Un – Très bien… Je peux voir votre permis de conduire  ?

L’autre lui tend son permis.

Deux – Voilà…

Un – C’est un permis de bateau.

Deux – Ah oui, pardon.

Il reprend le premier document et lui en tend un autre.

Un – Alors… Donc, vous désirez louer… un corbillard, c’est bien ça ?

Deux – Oui, c’est ça.

Un – D’accord… Et c’est pour combien de temps ?

Deux – Une journée, ça suffira.

Un – C’est pour accompagner un proche jusqu’à sa dernière demeure, j’imagine ?

Deux – Oui, si on veut…

Un – Si on veut ?

Deux – En fait, c’est pour moi.

Un – D’accord… Et… c’est pour aller de…

Deux – De chez moi, jusqu’au cimetière. Comme j’ai choisi un cercueil en kit, je me suis dit qu’un corbillard de location, que je conduirais moi-même…

Un – Bien sûr…

Deux – J’ai hésité à prendre un Uber, et puis…
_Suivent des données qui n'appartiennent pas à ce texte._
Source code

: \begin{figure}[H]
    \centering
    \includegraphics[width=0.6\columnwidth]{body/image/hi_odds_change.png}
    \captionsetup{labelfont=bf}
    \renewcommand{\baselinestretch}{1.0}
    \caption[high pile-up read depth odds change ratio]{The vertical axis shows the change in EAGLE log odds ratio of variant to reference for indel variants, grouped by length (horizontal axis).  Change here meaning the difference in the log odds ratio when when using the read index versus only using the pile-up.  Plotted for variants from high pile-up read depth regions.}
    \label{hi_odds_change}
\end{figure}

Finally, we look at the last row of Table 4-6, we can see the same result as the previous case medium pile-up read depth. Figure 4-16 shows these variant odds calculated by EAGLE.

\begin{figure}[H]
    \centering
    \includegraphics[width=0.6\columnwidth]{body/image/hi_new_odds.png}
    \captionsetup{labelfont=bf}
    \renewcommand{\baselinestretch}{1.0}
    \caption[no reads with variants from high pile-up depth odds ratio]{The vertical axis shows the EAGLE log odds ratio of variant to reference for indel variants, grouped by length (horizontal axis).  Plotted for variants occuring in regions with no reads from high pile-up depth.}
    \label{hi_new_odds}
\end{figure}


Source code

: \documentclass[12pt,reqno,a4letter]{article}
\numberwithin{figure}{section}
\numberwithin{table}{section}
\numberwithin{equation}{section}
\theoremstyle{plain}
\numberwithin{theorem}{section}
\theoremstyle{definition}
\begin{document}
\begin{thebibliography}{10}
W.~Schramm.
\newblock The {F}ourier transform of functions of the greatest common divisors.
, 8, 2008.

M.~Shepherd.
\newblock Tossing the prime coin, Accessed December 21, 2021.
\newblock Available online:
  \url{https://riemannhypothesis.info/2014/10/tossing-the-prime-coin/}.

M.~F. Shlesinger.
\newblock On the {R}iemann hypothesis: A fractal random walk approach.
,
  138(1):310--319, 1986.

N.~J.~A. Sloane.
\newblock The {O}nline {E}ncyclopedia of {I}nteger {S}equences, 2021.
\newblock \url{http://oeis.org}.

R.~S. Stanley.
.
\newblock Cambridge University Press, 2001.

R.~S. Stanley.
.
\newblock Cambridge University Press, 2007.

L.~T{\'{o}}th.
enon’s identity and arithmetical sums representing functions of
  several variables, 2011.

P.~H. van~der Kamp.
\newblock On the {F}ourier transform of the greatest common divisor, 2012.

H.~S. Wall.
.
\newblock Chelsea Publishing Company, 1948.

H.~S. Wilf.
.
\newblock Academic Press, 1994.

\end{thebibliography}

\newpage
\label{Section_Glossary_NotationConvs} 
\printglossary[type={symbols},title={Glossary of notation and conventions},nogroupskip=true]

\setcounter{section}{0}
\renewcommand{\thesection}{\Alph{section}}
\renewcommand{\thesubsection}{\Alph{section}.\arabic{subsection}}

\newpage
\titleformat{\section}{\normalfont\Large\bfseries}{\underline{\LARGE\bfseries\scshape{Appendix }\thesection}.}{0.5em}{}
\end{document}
Un – OK. Donc j’imagine que vous n’êtes pas intéressé par l’option kilométrage illimité ?

Deux – Je ne pense pas que ce soit nécessaire.

Un – Je vois que vous n’avez pas souscrit non plus l’option Assistance Sérénité…

Deux – Je… Non… Qu’est-ce que c’est ?

Un – Eh bien… En cas de panne, on prend tout en charge, et au besoin, on vous fournit gracieusement un véhicule de courtoisie. Enfin… un corbillard de courtoisie.

Deux – Je… Je ne sais pas… Il n’y a que cinq kilomètres… Le risque est quand même assez limité…

Un – Ah, vous savez, par définition, les pannes… Ça peut être un accident aussi.

Deux – Un accident ? En conduisant moi-même le corbillard pour aller à mon propre enterrement ?

Un – Ce ne serait vraiment pas de chance, je vous l’accorde…

Deux – À moins que ce ne soit un accident mortel, évidemment.

Un – Ça peut aussi être une simple crevaison…

Deux – Une crevaison ?

Un – Ce n’est pas obligatoire, mais ce serait plus prudent.

Deux – Ne me dites pas que la roue de secours aussi est en option  ?

Un – Non, bien sûr… Enfin je ne pense pas… Bon, c’est vous qui voyez…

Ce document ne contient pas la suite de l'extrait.